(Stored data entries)
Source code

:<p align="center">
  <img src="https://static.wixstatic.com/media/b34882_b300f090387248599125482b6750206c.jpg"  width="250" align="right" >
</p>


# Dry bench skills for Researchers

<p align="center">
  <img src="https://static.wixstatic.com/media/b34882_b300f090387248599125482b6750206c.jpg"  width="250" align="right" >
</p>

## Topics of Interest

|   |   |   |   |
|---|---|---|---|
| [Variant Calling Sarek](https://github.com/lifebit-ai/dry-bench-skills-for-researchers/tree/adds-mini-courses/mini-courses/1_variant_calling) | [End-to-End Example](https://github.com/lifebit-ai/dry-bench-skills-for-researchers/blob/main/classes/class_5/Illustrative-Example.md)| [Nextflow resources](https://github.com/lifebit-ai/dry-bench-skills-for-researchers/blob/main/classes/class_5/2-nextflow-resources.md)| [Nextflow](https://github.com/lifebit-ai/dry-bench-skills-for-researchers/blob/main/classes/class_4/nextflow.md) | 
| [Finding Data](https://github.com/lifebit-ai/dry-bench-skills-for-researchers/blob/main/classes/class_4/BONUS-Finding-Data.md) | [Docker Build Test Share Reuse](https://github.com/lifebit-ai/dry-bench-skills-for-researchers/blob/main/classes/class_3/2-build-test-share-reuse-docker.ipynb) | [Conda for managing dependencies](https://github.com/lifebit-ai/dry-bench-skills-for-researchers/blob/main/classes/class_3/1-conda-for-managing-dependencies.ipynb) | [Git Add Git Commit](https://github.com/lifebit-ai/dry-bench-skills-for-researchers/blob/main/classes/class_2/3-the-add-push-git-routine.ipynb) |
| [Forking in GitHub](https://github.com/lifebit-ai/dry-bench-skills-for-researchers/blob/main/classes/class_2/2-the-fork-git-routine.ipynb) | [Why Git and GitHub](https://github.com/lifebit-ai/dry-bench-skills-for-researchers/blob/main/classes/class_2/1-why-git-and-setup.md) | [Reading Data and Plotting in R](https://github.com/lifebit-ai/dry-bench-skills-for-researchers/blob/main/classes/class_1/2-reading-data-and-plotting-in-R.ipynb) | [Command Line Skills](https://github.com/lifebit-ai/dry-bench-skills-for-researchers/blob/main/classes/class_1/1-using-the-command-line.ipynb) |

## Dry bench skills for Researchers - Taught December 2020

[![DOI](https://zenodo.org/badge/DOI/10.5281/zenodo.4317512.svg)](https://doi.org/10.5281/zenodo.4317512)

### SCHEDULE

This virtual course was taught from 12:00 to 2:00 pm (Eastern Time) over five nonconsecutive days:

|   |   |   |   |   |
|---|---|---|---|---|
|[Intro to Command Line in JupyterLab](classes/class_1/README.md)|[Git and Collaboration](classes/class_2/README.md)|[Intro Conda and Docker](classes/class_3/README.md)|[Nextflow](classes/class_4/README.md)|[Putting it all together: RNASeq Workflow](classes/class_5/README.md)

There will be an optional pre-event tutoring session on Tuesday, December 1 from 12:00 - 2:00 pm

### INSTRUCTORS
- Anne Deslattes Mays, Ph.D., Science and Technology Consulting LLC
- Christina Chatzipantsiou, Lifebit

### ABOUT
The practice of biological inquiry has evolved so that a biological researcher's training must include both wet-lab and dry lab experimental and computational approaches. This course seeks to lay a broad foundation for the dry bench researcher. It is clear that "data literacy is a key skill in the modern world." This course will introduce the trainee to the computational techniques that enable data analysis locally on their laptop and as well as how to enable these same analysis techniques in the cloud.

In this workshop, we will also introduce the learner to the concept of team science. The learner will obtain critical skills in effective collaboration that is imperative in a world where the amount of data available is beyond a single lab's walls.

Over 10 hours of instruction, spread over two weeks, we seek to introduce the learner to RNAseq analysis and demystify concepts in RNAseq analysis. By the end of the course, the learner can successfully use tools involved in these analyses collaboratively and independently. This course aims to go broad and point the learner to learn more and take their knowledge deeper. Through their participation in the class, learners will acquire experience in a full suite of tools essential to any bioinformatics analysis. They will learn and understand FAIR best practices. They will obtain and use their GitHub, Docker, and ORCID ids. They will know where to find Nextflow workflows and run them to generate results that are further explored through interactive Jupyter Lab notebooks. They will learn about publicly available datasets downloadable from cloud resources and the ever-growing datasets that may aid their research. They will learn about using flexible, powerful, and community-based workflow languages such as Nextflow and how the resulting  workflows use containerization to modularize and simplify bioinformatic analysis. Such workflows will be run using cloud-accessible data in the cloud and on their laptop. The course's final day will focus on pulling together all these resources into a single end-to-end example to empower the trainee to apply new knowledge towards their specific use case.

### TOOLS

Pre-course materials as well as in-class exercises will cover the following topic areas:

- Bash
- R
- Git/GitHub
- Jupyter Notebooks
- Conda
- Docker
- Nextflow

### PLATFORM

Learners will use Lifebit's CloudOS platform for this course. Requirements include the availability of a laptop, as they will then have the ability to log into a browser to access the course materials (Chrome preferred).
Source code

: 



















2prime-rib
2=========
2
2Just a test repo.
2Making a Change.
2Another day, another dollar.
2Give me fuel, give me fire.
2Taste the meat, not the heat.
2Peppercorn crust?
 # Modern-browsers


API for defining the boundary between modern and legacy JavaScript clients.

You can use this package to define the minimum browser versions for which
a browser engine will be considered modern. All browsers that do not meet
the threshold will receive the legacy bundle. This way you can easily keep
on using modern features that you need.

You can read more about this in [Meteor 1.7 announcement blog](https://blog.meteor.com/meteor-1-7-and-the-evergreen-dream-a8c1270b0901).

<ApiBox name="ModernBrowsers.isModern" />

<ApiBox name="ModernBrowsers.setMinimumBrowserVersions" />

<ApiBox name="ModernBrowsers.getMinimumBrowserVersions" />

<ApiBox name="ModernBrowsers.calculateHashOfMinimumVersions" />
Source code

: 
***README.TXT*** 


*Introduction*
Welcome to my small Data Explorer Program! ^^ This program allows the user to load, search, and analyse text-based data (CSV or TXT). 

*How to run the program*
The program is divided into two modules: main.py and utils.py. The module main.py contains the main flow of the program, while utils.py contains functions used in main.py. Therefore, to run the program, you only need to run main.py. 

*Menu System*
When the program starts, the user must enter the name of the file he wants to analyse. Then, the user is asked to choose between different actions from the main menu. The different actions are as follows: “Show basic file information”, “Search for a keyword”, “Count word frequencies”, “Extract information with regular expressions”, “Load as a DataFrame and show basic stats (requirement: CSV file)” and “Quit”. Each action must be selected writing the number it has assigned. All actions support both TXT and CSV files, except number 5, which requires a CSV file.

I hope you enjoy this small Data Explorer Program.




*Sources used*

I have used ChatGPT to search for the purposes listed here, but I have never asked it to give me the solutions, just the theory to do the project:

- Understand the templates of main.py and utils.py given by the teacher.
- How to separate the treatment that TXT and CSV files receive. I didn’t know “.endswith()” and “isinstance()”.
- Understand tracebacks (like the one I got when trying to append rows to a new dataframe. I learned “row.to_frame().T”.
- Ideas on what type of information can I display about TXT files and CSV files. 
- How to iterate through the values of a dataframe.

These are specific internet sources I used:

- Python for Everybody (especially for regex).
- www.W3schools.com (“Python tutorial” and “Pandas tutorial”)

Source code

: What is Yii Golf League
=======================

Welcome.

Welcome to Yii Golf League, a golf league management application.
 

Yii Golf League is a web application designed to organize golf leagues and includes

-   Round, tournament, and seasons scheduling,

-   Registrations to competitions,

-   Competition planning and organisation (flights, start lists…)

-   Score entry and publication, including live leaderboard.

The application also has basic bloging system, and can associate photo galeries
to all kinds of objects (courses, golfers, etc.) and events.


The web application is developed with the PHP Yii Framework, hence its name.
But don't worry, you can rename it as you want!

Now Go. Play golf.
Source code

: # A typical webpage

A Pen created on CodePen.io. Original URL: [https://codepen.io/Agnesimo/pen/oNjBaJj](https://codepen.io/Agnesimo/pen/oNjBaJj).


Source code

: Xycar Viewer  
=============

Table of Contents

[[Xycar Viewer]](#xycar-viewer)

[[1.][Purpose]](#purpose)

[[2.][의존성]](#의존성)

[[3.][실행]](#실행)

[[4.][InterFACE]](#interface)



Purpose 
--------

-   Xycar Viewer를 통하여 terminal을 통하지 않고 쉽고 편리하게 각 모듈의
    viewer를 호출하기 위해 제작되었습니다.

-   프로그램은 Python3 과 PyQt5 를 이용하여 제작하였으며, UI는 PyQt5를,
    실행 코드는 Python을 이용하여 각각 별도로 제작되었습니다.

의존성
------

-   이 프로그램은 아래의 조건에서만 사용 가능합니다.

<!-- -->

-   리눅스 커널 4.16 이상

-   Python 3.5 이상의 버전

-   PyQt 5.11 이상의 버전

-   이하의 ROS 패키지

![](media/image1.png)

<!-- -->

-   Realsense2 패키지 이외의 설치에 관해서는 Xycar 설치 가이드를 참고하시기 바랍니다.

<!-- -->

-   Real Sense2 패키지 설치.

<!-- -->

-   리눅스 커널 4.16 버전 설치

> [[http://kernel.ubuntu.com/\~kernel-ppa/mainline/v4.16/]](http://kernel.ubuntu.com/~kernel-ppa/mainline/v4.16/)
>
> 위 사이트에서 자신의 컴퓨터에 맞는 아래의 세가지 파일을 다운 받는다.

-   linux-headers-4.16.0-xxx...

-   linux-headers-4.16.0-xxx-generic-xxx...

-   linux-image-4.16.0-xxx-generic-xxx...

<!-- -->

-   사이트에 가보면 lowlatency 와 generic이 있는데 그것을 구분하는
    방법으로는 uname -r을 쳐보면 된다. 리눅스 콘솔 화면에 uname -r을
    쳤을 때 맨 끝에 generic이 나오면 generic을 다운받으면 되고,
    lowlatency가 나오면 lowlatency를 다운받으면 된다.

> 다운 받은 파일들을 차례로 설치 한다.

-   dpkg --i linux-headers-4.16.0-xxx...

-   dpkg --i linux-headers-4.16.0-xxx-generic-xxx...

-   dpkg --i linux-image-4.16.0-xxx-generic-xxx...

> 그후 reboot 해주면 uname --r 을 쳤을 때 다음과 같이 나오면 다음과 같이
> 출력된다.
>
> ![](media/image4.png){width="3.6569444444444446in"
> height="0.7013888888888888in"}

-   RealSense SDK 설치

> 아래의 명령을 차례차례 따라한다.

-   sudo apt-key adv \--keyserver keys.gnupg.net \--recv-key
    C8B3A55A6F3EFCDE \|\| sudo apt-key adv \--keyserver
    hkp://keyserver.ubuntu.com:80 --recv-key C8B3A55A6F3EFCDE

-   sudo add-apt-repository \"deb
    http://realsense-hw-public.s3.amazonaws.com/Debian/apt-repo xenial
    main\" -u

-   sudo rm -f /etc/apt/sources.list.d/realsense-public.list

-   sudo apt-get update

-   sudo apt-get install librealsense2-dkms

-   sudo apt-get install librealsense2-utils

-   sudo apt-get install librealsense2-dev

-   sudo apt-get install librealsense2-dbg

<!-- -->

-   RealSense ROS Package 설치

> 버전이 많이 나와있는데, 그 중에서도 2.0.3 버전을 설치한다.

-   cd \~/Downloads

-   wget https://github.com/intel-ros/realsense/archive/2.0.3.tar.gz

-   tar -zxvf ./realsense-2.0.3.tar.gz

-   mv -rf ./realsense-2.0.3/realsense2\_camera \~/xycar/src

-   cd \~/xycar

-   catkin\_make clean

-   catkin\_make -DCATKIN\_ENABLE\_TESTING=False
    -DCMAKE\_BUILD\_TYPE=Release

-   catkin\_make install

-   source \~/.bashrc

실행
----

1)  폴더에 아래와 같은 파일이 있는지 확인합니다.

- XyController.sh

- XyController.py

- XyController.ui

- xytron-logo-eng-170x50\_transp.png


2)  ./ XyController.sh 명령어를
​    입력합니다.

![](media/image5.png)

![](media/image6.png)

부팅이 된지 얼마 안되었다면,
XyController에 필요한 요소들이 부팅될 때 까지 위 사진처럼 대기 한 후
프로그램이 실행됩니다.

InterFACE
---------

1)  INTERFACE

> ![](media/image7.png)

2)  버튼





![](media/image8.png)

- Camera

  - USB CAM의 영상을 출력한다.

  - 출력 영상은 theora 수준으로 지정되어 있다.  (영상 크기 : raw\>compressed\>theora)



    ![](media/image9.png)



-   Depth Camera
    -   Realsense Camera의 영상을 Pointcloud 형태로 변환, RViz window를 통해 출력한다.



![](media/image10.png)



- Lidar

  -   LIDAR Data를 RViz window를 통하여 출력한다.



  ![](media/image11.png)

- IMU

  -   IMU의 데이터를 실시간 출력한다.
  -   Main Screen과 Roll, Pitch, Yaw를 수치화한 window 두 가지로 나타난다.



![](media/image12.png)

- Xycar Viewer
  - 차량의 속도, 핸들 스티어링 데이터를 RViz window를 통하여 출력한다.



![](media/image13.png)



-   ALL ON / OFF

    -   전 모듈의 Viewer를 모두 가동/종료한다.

_Exercise instructions_:
Going through the entries, return every line holding the word "League".

_Exercise output_:
: What is Yii Golf League
Welcome to Yii Golf League, a golf league management application.
Yii Golf League is a web application designed to organize golf leagues and includes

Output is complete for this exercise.